LSG işçisinin son bir yılı dahi, işçilerin hiçbir zaman kapitalistlerin umurunda olmadığını yeterli açıklıkta gösteriyor zaten. Eminim ki Kızıl Bayrak okurları da hatırlayacaklardır. Zira LSG işçileri olarak yaşadıklarımızı ve mücadelemizi Kızıl Bayrak aracılığıyla elimizden geldiğince işçi ve emekçi dostlarımızla paylaşmıştık. 

Bir yıl önce LSG’nin gündeme gelen satış kararı işçiler üzerinde büyük bir olumsuz etki yaratmıştı. Kaygı ve gelecek korkusuyla bocalayan biz LSG işçilerinin, satış kararına karşı örgütlenip mücadele etmekten başka çaresi yoktu. Haklıydık ve kararlıydık. Gerek fabrikada gerekse de fabrika dışında birçok eylem gerçekleştirdik. Örgütlü gücümüzü daha iyi gösterebilmek için, sendikamız olan ver.di koltuklarına çöreklenmiş bürokratlara baskı yapıp, greve gitme kararı aldırdık. Alınan bu kararı bile rezil rüsva eden sendika patronları bu sömürü düzenin bir parçası olduklarını aleni bir şekilde gösterdiler. 

Ne var ki tek dayanağımız olan üretimden gelen gücümüzü kullanmamızı engellemek isteyen, yasal grevi LSG patronlarına hediye eden sendika patronları biz işçilerin örgütlü inisiyatifine engel olmadılar.
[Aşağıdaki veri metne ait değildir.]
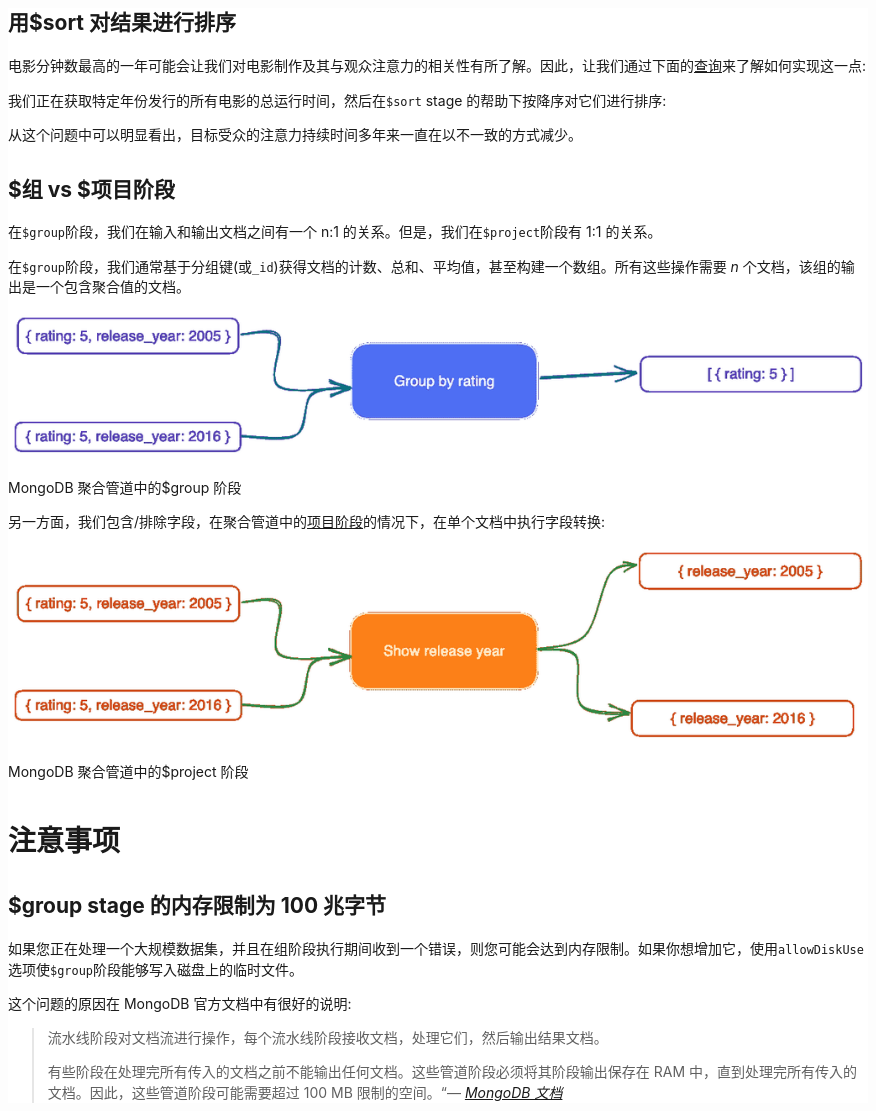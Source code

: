 ## **用$sort 对结果进行排序**

电影分钟数最高的一年可能会让我们对电影制作及其与观众注意力的相关性有所了解。因此，让我们通过下面的[查询](https://mongoplayground.net/p/eoHglgc0A6G)来了解如何实现这一点:

我们正在获取特定年份发行的所有电影的总运行时间，然后在`$sort` stage 的帮助下按降序对它们进行排序:

从这个问题中可以明显看出，目标受众的注意力持续时间多年来一直在以不一致的方式减少。

## $组 vs $项目阶段

在`$group`阶段，我们在输入和输出文档之间有一个 n:1 的关系。但是，我们在`$project`阶段有 1:1 的关系。

在`$group`阶段，我们通常基于分组键(或`_id`)获得文档的计数、总和、平均值，甚至构建一个数组。所有这些操作需要 *n* 个文档，该组的输出是一个包含聚合值的文档。

![](img/3850f4e9fe58839389241e70ac13eb62.png)

MongoDB 聚合管道中的$group 阶段

另一方面，我们包含/排除字段，在聚合管道中的[项目阶段](https://rrawat.com/blog/mongo-aggregation-project-stage)的情况下，在单个文档中执行字段转换:

![](img/f45bbdbcce27656b79786dae1689a3b2.png)

MongoDB 聚合管道中的$project 阶段

# **注意事项**

## **$group stage 的内存限制为 100 兆字节**

如果您正在处理一个大规模数据集，并且在组阶段执行期间收到一个错误，则您可能会达到内存限制。如果你想增加它，使用`allowDiskUse`选项使`$group`阶段能够写入磁盘上的临时文件。

这个问题的原因在 MongoDB 官方文档中有很好的说明:

> 流水线阶段对文档流进行操作，每个流水线阶段接收文档，处理它们，然后输出结果文档。
> 
> 有些阶段在处理完所有传入的文档之前不能输出任何文档。这些管道阶段必须将其阶段输出保存在 RAM 中，直到处理完所有传入的文档。因此，这些管道阶段可能需要超过 100 MB 限制的空间。“— [*MongoDB 文档*](https://docs.mongodb.com/manual/core/aggregation-pipeline-limits/#memory-restrictions)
Yasal bir grev olmasa da fiili iş bırakma eylemi gerçekleşti LSG’de. 

Biz bu süreçlerden geçerken, BİR-KAR’lı arkadaşların dayanışmasını dile getirmeden geçmek verilen emek mücadelesine haksızlık olur. BİR-KAR emekçileri, gelecek kaygısı ve korkusuyla güne başlayan LSG işçisinin her daim yanında oldular. Gerek eylemlerimize katılarak gerekse fabrika önünde işçilere dağıtmış oldukları bildirilerle desteklerini hiç esirgemediler. LSG öncü işçileri adına, vermiş olduğu destekten ötürü BİR-KAR’a bir kez daha teşekkürler diyorum. 

Şimdi bu öldürücü virüs günlerinde hepimizin bariz bir şekilde görmüş olduğu bir gerçek daha var. O da kapitalist düzende insan hayatının hiç de bir öneminin olmadığıdır. Hayatları en önemsiz görülen kesim ise biz işçileriz. 21. yüzyılda ve Avrupa’nın göbeğindeyiz. Böylesine öldürücü bir virüs salgını esnasında bile hiç utanıp sıkılmadan, üretime başlayalım demekten kendini alamıyor bu sömürü düzeni. Ve bu bizler için ölüm anlamına geliyor. Kapitalist sistemin ölümle karşı karşıya bırakmış olduğu biz işçilerin örgütlü olmaktan ve kendi öz gücümüzden dayanmaktan başka seçeneği yok. 

Bu arada Lufthansa tarafından LSG satış kararının “şimdilik” süresiz iptal edildiğinin açıklandığını da belirteyim. Her an, her dakika ölüm haberleri duyduğumuz bu salgın günlerinde, yıllarını LSG’ye vermiş olan işçi ve emekçiler adına sevindirici bir haber elbette. Fakat bu kararın koronavirüs salgınının azizliği olması düşündürücüdür. Şimdi sorarım tüm işçi-emekçi arkadaşlara, biz bu öldürücü virüse sevinelim mi, üzülelim mi? Tüm dünyada insanlar ölüyorken bu cümleyi yazmak bile acı verici. 

Emek mücadelesine olan inancımla, tüm işçi ve emekçi arkadaşlara sömürüsüz bir dünya diliyorum.